Decoding Pods Vs Containers | Docker Vs Kubernetes — Professional friendly.
Let’s decode the encoded.
What is the difference between a POD and a Container?
Pod does the same thing as container do. A pod can have one or more containers. Practically in the production environment — one pod has one container. Technically it can have any — called multi-container pods.
Now, What and How is Container created?
A Container is a microservice, a standard unit of software that packages up code and all its dependencies so the application runs quickly and reliably from one computing environment to another.
Dockerfile creates Docker image, Docker image creates Docker container.
In Docker, Dockerfile → Docker Image → Docker container.
Okay now, What and How is POD created?
A Pod represents a single instance of a running process in your cluster. You can consider a Pod to be a self-contained, isolated “logical host” that contains the systemic needs of the application it serves.

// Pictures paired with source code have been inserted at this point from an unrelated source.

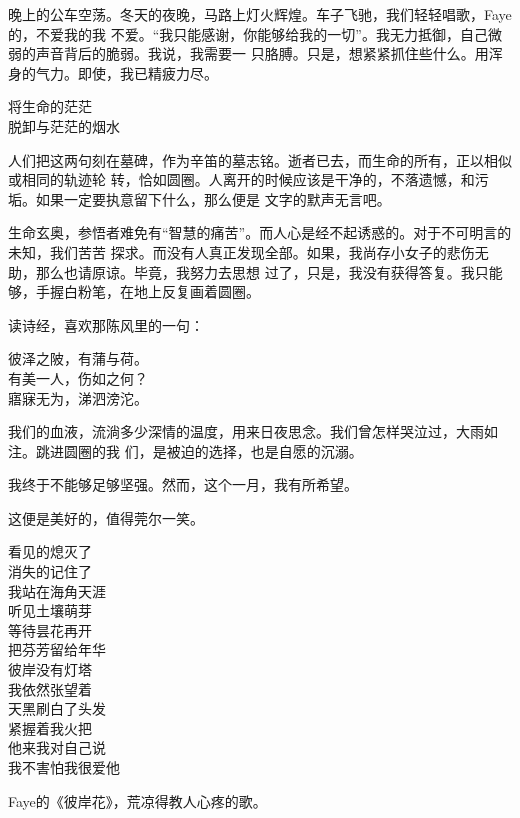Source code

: \documentclass[12pt,a4paper]{article}
\begin{document}
		晚上的公车空荡。冬天的夜晚，马路上灯火辉煌。车子飞驰，我们轻轻唱歌，Faye的，不爱我的我
	不爱。“我只能感谢，你能够给我的一切”。我无力抵御，自己微弱的声音背后的脆弱。我说，我需要一
	只胳膊。只是，想紧紧抓住些什么。用浑身的气力。即使，我已精疲力尽。

		\longpoem{}{}{}
		将生命的茫茫 \\
		脱卸与茫茫的烟水
		\endlongpoem

		人们把这两句刻在墓碑，作为辛笛的墓志铭。逝者已去，而生命的所有，正以相似或相同的轨迹轮
	转，恰如圆圈。人离开的时候应该是干净的，不落遗憾，和污垢。如果一定要执意留下什么，那么便是
	文字的默声无言吧。


		生命玄奥，参悟者难免有“智慧的痛苦”。而人心是经不起诱惑的。对于不可明言的未知，我们苦苦
	探求。而没有人真正发现全部。如果，我尚存小女子的悲伤无助，那么也请原谅。毕竟，我努力去思想
	过了，只是，我没有获得答复。我只能够，手握白粉笔，在地上反复画着圆圈。


		读诗经，喜欢那陈风里的一句：

		\shortpoem{}{}{}
			彼泽之陂，有蒲与荷。\\
			有美一人，伤如之何？\\
			寤寐无为，涕泗滂沱。\\
		\endshortpoem

		我们的血液，流淌多少深情的温度，用来日夜思念。我们曾怎样哭泣过，大雨如注。跳进圆圈的我
	们，是被迫的选择，也是自愿的沉溺。


		我终于不能够足够坚强。然而，这个一月，我有所希望。

		这便是美好的，值得莞尔一笑。

	\endwriting



		\longpoem{}{}{}
		看见的熄灭了 \\
		消失的记住了 \\
		我站在海角天涯 \\
		听见土壤萌芽 \\
		等待昙花再开 \\
		把芬芳留给年华 \\
		彼岸没有灯塔 \\
		我依然张望着 \\
		天黑刷白了头发 \\
		紧握着我火把 \\
		他来我对自己说 \\
		我不害怕我很爱他
		\endlongpoem

		Faye的《彼岸花》，荒凉得教人心疼的歌。
\end{document}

In K8s, Dockerfile → Docker Image → Docker container → Pod
That’s how containers are created in Docker, Pods are created in Kubernetes.
Now read the below definitions of Docker & Kubernetes, it all makes sense. Let me know if it did in the comment below.
Docker is an open-source containerization platform. It enables developers to package applications into containers — standardized executable components combining application source code with the operating system (OS) libraries and dependencies required to run that code in any environment.
Kubernetes is a portable, extensible, open-source platform for managing containerized workloads and services, that facilitates both declarative configuration and automation.